First, spatial aggregation bias could be a significant source of spatial correlation between error terms in empirical specifications of crop yield response functions. This study carefully discussed the possible spatial correlation in common functional forms and models and compared the prediction performance in various ways. The models with spatially dependent error structures—the SEM specification of FE models in Equation (7) and (7’)—demonstrated generally powerful prediction performance among 14 competing models studied. In spatial econometrics, omitted variable bias has been emphasized as a motivation to use the SEM model (LeSage and Pace, Reference LeSage and Pace.2009). Using three propositions and empirical examples, we discuss how spatial aggregation of weather variables can generate spatial correlation in the error terms of econometric models of crop yield response functions as well. Fezzi and Bateman (Reference Fezzi and Bateman.2015) also found that spatial aggregation could lead to estimation bias by comparing the estimates of Ricardian models using field and county data.

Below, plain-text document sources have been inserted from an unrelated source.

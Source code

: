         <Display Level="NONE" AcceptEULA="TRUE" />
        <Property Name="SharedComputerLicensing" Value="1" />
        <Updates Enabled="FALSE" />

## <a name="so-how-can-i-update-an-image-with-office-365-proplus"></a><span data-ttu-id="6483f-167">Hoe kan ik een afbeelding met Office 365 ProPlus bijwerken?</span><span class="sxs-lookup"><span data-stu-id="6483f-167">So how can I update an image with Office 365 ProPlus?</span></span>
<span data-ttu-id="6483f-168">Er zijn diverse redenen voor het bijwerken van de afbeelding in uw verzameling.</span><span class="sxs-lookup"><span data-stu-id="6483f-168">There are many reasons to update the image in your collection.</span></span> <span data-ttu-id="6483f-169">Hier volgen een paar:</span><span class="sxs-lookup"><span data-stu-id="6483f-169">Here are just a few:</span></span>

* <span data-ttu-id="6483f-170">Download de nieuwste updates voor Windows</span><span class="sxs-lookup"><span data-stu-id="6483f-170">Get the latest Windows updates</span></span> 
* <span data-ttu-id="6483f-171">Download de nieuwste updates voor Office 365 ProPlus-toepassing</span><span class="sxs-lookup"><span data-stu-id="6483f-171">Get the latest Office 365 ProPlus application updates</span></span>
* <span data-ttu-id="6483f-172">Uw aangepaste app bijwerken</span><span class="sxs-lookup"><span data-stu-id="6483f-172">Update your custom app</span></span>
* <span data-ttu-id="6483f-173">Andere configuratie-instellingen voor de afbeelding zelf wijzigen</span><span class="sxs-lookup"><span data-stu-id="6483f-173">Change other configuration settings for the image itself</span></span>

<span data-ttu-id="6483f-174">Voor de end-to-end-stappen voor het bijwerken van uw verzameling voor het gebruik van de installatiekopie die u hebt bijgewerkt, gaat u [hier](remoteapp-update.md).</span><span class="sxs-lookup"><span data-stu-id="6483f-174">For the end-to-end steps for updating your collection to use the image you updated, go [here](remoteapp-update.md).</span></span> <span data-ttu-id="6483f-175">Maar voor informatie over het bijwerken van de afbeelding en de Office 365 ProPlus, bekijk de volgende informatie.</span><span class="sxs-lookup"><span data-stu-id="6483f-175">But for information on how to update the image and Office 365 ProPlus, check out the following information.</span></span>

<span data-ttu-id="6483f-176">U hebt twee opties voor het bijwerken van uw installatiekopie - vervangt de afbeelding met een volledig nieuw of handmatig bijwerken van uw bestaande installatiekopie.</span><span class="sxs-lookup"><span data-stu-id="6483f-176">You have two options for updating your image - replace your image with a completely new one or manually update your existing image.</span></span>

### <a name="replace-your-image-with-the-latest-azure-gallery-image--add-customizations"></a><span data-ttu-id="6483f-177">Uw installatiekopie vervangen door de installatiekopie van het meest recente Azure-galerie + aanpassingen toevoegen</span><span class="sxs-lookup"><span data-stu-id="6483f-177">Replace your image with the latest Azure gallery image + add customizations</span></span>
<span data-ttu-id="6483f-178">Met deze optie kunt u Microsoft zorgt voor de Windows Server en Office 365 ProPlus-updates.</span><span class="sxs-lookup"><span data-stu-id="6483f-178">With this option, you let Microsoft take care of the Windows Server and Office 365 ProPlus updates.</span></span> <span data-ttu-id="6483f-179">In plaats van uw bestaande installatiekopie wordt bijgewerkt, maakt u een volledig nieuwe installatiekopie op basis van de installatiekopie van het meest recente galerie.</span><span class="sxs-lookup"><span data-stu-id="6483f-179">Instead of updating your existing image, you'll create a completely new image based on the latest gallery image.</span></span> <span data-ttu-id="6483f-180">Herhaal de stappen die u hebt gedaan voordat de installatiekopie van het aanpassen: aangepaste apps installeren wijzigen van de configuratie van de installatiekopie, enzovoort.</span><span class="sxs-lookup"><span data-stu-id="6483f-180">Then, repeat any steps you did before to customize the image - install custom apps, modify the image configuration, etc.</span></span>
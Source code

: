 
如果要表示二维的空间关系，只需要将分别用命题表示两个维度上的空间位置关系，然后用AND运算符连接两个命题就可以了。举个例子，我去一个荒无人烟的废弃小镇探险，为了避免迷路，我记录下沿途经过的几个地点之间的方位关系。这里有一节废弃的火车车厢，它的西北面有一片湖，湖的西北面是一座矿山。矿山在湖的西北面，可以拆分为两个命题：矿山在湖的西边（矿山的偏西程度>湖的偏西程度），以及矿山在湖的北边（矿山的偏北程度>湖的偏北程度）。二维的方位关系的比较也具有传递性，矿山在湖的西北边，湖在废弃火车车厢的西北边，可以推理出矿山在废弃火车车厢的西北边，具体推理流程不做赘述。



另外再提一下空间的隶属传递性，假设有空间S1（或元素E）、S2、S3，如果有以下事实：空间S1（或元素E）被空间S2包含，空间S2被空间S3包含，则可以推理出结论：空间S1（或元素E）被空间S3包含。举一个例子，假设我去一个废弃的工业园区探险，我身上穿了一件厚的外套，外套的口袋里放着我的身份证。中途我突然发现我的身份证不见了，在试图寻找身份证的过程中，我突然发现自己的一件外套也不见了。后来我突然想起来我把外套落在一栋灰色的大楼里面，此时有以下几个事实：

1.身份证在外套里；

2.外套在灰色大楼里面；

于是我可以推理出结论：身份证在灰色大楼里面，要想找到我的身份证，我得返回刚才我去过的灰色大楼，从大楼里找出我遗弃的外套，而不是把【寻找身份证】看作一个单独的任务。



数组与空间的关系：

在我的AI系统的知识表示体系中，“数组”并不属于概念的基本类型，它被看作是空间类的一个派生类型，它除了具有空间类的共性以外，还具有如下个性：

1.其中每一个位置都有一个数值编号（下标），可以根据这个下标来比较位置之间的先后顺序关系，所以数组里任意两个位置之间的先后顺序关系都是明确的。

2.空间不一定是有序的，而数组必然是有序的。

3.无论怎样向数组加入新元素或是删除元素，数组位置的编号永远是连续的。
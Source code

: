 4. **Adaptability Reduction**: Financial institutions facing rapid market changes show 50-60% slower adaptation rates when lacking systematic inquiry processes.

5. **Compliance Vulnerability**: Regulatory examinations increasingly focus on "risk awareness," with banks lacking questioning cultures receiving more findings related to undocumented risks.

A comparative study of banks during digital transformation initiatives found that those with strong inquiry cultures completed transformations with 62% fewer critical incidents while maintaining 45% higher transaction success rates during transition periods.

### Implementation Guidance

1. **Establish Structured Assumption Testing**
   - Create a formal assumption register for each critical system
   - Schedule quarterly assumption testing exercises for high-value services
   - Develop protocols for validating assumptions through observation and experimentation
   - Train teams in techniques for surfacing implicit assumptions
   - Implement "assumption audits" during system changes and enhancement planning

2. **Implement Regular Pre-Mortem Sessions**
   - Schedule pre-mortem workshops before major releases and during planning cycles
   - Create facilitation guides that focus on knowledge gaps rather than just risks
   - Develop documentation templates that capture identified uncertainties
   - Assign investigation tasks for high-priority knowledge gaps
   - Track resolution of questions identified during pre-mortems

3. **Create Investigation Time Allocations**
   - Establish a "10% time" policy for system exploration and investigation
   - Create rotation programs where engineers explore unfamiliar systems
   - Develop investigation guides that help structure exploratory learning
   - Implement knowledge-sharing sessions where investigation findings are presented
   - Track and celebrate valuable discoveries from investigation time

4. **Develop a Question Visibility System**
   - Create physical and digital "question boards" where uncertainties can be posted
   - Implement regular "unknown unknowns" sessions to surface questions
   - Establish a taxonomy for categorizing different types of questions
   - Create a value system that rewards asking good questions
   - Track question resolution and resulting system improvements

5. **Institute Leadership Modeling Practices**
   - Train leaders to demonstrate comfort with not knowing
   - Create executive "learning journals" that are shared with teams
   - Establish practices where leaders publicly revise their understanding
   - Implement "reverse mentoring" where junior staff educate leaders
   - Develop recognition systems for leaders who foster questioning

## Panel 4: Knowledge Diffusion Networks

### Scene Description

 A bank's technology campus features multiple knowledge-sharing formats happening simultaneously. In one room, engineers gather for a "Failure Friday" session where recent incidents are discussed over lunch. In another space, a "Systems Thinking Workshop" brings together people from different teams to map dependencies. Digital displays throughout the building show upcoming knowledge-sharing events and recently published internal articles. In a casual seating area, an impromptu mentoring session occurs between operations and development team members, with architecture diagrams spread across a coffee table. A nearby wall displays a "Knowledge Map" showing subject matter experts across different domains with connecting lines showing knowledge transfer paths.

It is worth noting that nonspatial FE in Equation (2) and (2’) exhibit almost equivalent prediction capability to SEM with FE. Because the estimated spatial weights matrix parameter is statistically significant and strongly positive (about 0.8), however, the SEM specification of the FE model that controls for spatial correlations in the error terms is expected to achieve more accurate statistical inference compared to FE. The relatively better prediction performance and statistical inference benefits of the SEM model in this study, therefore, theoretically and empirically supports the use of FE model specifications with nonparametric error structures used in Schlenker and Roberts (Reference Schlenker and Roberts.2009) and the SEM model specification in Schlenker et al. (Reference Schlenker, Hanemann and Fisher.2006).

Second, the spatial lag specification known as SAR should be used cautiously for prediction performance. Despite the SAR specification being one of the most popular models used in spatial econometrics, our Welch test for out-of-sample prediction accuracy demonstrated that the RMPEs of Equations (10) and (10’) deviate seriously from the best-performing prediction models. This result illustrates that the SAR specification may perform poorly when used for prediction. As mentioned earlier, a crop yield response function is generally used as a base model to predict weather or climate impacts on crop yields. The SAR-based predicted responses may overemphasize the impact of climate change on crop yields compared to an unknown counterfactual. The SAR specification is not applicable for prediction of future crop yields because neighbors’ future yields are unknown, potentially resulting in misleading the direct and indirect marginal effects. The SAR model, however, outperforms all other models when it comes to in-sample prediction. This best performance suggests the possibility of using SAR as a predictor of missing contemporaneous crop yields described in Johansson et al. (Reference Johansson, Effland and Coble.2017). In this setting, the SAR specification would need to prove its empirical prediction capability compared to alternatives like the Bayesian kriging in Park et al. (Reference Park, Brorsen and Harri.2019).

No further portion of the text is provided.